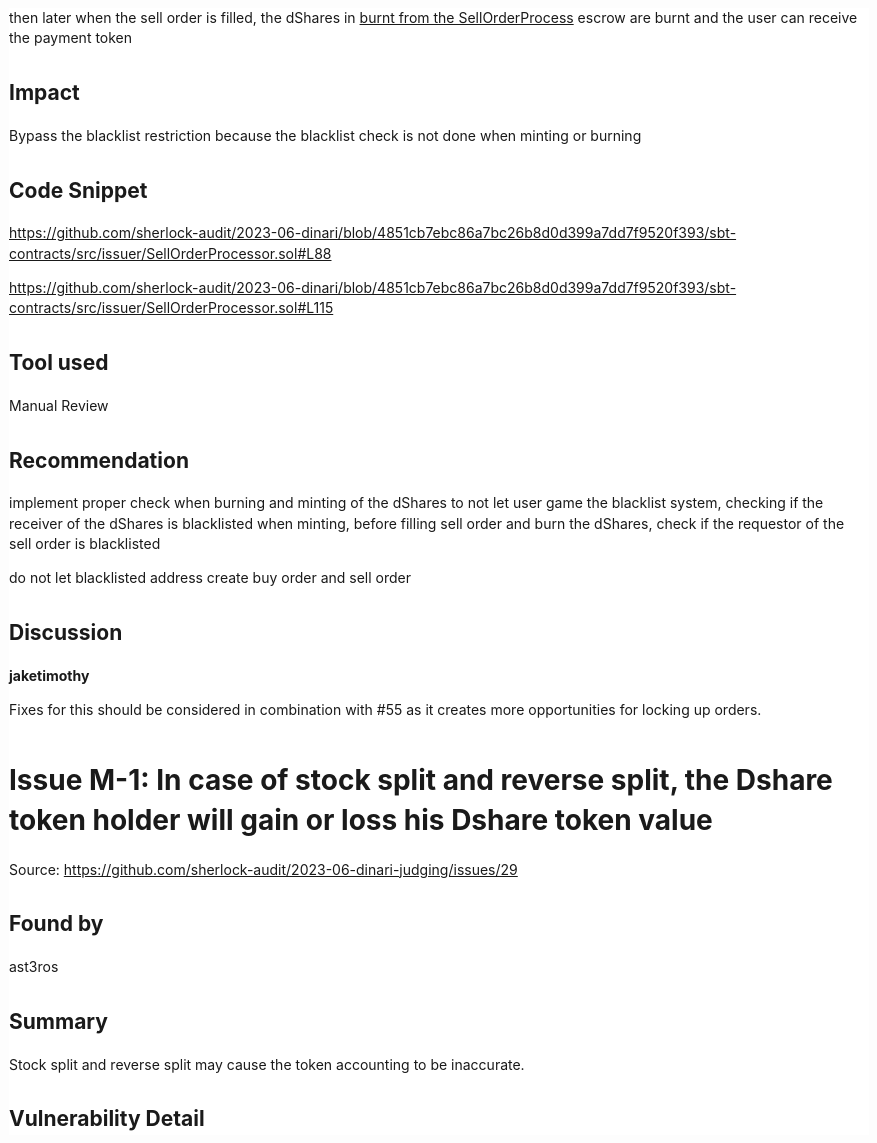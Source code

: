 then later when the sell order is filled, the dShares in [burnt from the SellOrderProcess](https://github.com/sherlock-audit/2023-06-dinari/blob/4851cb7ebc86a7bc26b8d0d399a7dd7f9520f393/sbt-contracts/src/issuer/SellOrderProcessor.sol#L115) escrow are burnt and the user can receive the payment token

## Impact

Bypass the blacklist restriction because the blacklist check is not done when minting or burning

## Code Snippet

https://github.com/sherlock-audit/2023-06-dinari/blob/4851cb7ebc86a7bc26b8d0d399a7dd7f9520f393/sbt-contracts/src/issuer/SellOrderProcessor.sol#L88

https://github.com/sherlock-audit/2023-06-dinari/blob/4851cb7ebc86a7bc26b8d0d399a7dd7f9520f393/sbt-contracts/src/issuer/SellOrderProcessor.sol#L115

## Tool used

Manual Review

## Recommendation

implement proper check when burning and minting of the dShares to not let user game the blacklist system, checking if the receiver of the dShares is blacklisted when minting, before filling sell order and burn the dShares, check if the requestor of the sell order is blacklisted

do not let blacklisted address create buy order and sell order




## Discussion

**jaketimothy**

Fixes for this should be considered in combination with #55 as it creates more opportunities for locking up orders.

# Issue M-1: In case of stock split and reverse split, the Dshare token holder will gain or loss his Dshare token value 

Source: https://github.com/sherlock-audit/2023-06-dinari-judging/issues/29 

## Found by 
ast3ros
## Summary

Stock split and reverse split may cause the token accounting to be inaccurate.

## Vulnerability Detail
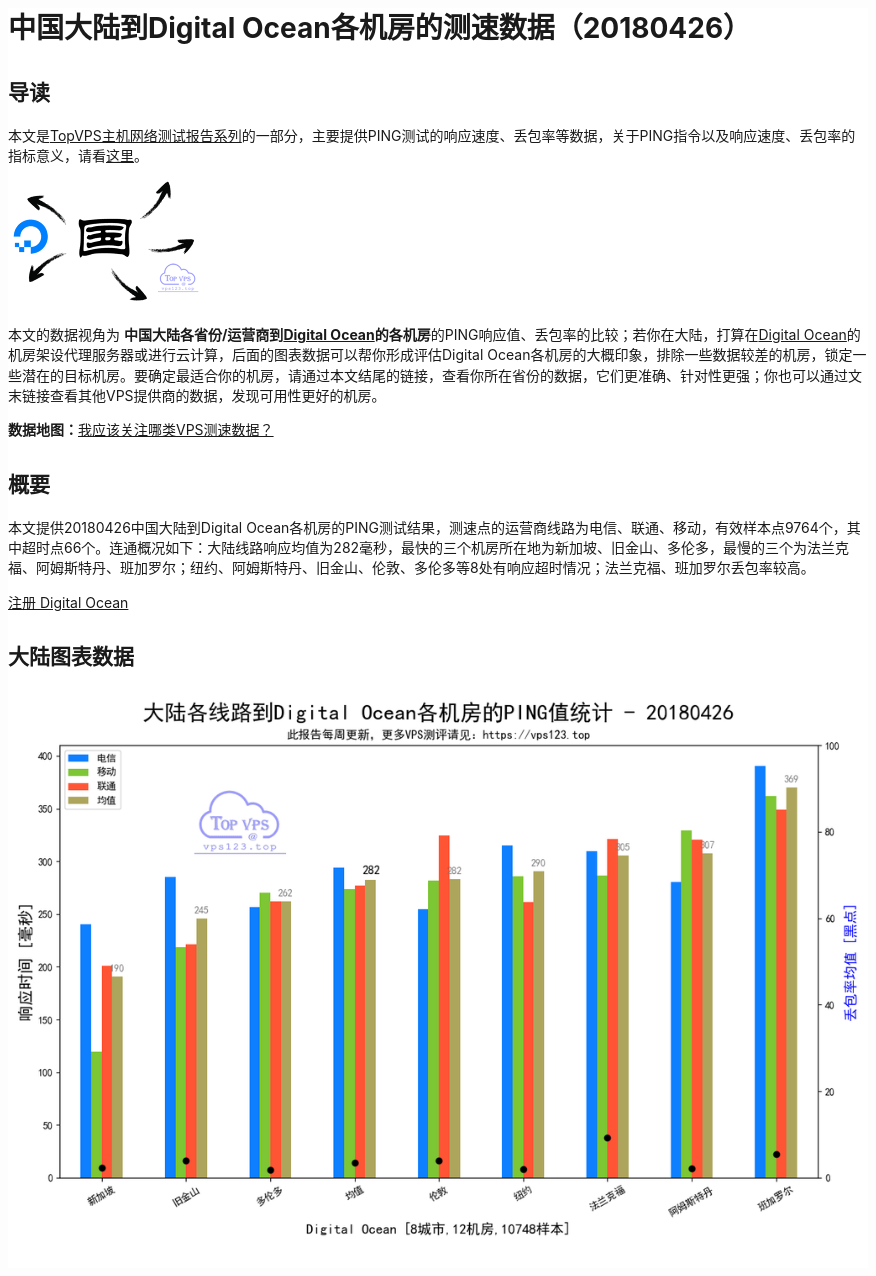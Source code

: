 #  中国大陆到Digital Ocean各机房的测速数据（20180426） 

## 导读

本文是[TopVPS主机网络测试报告系列](https://vps123.top/pingtest)的一部分，主要提供PING测试的响应速度、丢包率等数据，关于PING指令以及响应速度、丢包率的指标意义，请看[这里](https://vps123.top/what-is-ping.html)。

![中国大陆到Digital Ocean各机房的测速数据（20180426）](/images/thumbnails/China_to_digitalocean.png)

本文的数据视角为 **中国大陆各省份/运营商到[Digital Ocean](https://vps123.top/go/do)的各机房**的PING响应值、丢包率的比较；若你在大陆，打算在[Digital Ocean](https://vps123.top/go/do)的机房架设代理服务器或进行云计算，后面的图表数据可以帮你形成评估Digital Ocean各机房的大概印象，排除一些数据较差的机房，锁定一些潜在的目标机房。要确定最适合你的机房，请通过本文结尾的链接，查看你所在省份的数据，它们更准确、针对性更强；你也可以通过文末链接查看其他VPS提供商的数据，发现可用性更好的机房。

**数据地图：**[我应该关注哪类VPS测速数据？](https://vps123.top/find-pingtest-data-you-need.html)

## 概要

本文提供20180426中国大陆到Digital Ocean各机房的PING测试结果，测速点的运营商线路为电信、联通、移动，有效样本点9764个，其中超时点66个。连通概况如下：大陆线路响应均值为282毫秒，最快的三个机房所在地为新加坡、旧金山、多伦多，最慢的三个为法兰克福、阿姆斯特丹、班加罗尔；纽约、阿姆斯特丹、旧金山、伦敦、多伦多等8处有响应超时情况；法兰克福、班加罗尔丢包率较高。

[注册 Digital Ocean](https://vps123.top/go/do/_btn1)

## 大陆图表数据

![大陆省份大陆到VPS提供商Digital Ocean各机房的ping测试数据统计图，包含响应值的柱状图以及丢包率的散点图，数据日期为20180426](/images/pingtests/do_20180426/plot_isp_china_do_20180426.png)
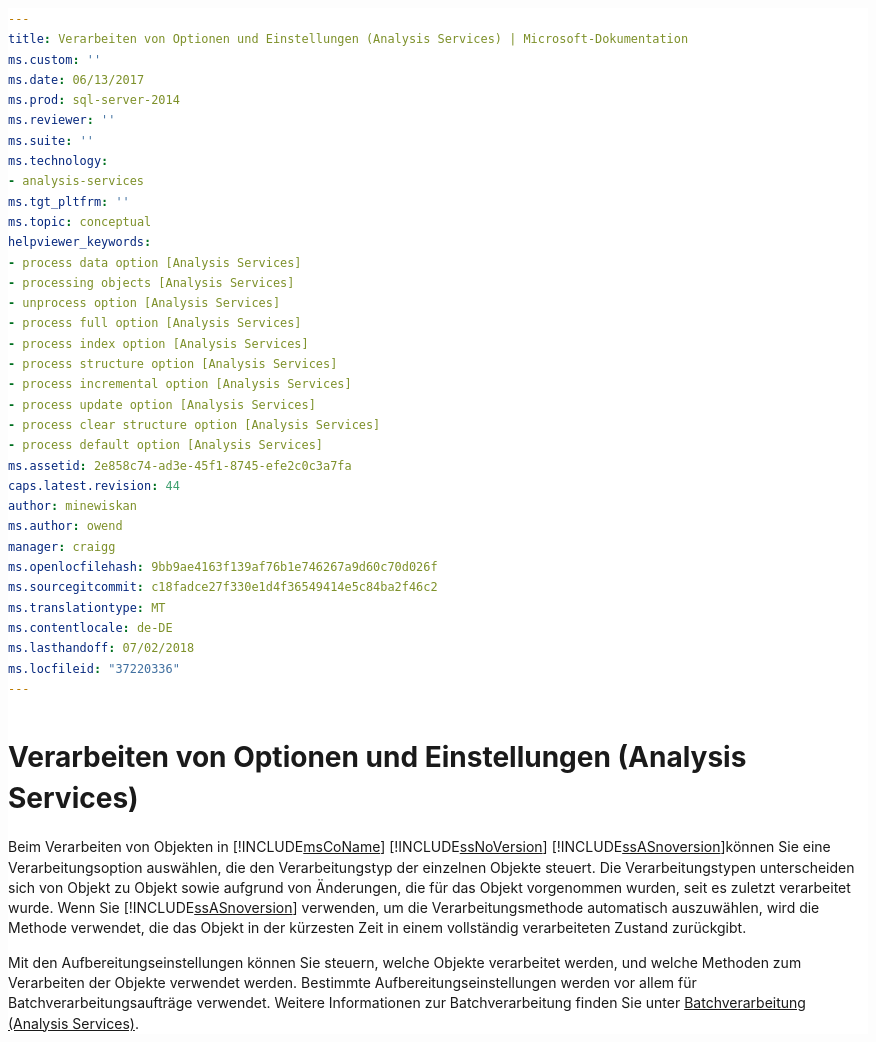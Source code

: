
 ```yaml
---
title: Verarbeiten von Optionen und Einstellungen (Analysis Services) | Microsoft-Dokumentation
ms.custom: ''
ms.date: 06/13/2017
ms.prod: sql-server-2014
ms.reviewer: ''
ms.suite: ''
ms.technology:
- analysis-services
ms.tgt_pltfrm: ''
ms.topic: conceptual
helpviewer_keywords:
- process data option [Analysis Services]
- processing objects [Analysis Services]
- unprocess option [Analysis Services]
- process full option [Analysis Services]
- process index option [Analysis Services]
- process structure option [Analysis Services]
- process incremental option [Analysis Services]
- process update option [Analysis Services]
- process clear structure option [Analysis Services]
- process default option [Analysis Services]
ms.assetid: 2e858c74-ad3e-45f1-8745-efe2c0c3a7fa
caps.latest.revision: 44
author: minewiskan
ms.author: owend
manager: craigg
ms.openlocfilehash: 9bb9ae4163f139af76b1e746267a9d60c70d026f
ms.sourcegitcommit: c18fadce27f330e1d4f36549414e5c84ba2f46c2
ms.translationtype: MT
ms.contentlocale: de-DE
ms.lasthandoff: 07/02/2018
ms.locfileid: "37220336"
---
```

# <a name="processing-options-and-settings-analysis-services"></a>Verarbeiten von Optionen und Einstellungen (Analysis Services)
  Beim Verarbeiten von Objekten in [!INCLUDE[msCoName](../../includes/msconame-md.md)] [!INCLUDE[ssNoVersion](../../includes/ssnoversion-md.md)] [!INCLUDE[ssASnoversion](../../includes/ssasnoversion-md.md)]können Sie eine Verarbeitungsoption auswählen, die den Verarbeitungstyp der einzelnen Objekte steuert. Die Verarbeitungstypen unterscheiden sich von Objekt zu Objekt sowie aufgrund von Änderungen, die für das Objekt vorgenommen wurden, seit es zuletzt verarbeitet wurde. Wenn Sie [!INCLUDE[ssASnoversion](../../includes/ssasnoversion-md.md)] verwenden, um die Verarbeitungsmethode automatisch auszuwählen, wird die Methode verwendet, die das Objekt in der kürzesten Zeit in einem vollständig verarbeiteten Zustand zurückgibt.  
  
 Mit den Aufbereitungseinstellungen können Sie steuern, welche Objekte verarbeitet werden, und welche Methoden zum Verarbeiten der Objekte verwendet werden. Bestimmte Aufbereitungseinstellungen werden vor allem für Batchverarbeitungsaufträge verwendet. Weitere Informationen zur Batchverarbeitung finden Sie unter [Batchverarbeitung &#40;Analysis Services&#41;](batch-processing-analysis-services.md).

[Try it]
Looking at the entries above, count the lines that hold the string "Ocean各机房的测速数据" and reply with the count alone.

[Response to this exercise]
2